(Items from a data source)
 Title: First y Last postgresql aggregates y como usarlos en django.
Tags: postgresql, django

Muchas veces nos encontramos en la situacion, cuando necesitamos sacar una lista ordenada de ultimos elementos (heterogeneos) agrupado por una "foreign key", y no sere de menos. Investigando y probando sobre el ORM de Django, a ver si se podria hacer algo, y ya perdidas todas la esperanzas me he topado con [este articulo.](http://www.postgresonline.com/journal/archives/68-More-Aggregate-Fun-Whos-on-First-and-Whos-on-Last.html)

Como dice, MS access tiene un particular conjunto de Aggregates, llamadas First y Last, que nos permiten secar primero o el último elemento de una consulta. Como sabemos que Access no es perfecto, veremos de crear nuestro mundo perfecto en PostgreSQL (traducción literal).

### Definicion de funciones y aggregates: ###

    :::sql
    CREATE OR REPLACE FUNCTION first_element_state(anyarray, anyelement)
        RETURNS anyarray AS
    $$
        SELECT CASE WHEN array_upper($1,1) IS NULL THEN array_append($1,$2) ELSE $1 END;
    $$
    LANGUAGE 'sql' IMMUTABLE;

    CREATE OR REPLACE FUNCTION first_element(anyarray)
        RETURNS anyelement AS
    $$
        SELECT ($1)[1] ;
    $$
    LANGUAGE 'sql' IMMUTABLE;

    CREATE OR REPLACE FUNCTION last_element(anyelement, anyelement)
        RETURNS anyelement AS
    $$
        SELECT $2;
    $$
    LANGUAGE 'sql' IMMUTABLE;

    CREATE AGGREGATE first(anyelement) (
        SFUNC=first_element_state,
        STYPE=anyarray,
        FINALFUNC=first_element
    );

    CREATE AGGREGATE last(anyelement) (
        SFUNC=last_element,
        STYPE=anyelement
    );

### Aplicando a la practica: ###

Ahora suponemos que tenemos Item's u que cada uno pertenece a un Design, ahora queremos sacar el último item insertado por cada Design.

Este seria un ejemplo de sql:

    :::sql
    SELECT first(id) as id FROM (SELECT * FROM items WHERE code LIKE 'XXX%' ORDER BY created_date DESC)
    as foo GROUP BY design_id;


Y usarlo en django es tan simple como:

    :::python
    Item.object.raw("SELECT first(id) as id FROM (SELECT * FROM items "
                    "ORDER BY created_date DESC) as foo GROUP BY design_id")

→ **Aim of the exercise**
Search the data for "FINALFUNC=first_element". Beginning with that line, set down every line through the last exactly.

→ **Output below**
        FINALFUNC=first_element
    );

    CREATE AGGREGATE last(anyelement) (
        SFUNC=last_element,
        STYPE=anyelement
    );

### Aplicando a la practica: ###

Ahora suponemos que tenemos Item's u que cada uno pertenece a un Design, ahora queremos sacar el último item insertado por cada Design.

Este seria un ejemplo de sql:

    :::sql
    SELECT first(id) as id FROM (SELECT * FROM items WHERE code LIKE 'XXX%' ORDER BY created_date DESC)
    as foo GROUP BY design_id;


Y usarlo en django es tan simple como:

    :::python
    Item.object.raw("SELECT first(id) as id FROM (SELECT * FROM items "
                    "ORDER BY created_date DESC) as foo GROUP BY design_id")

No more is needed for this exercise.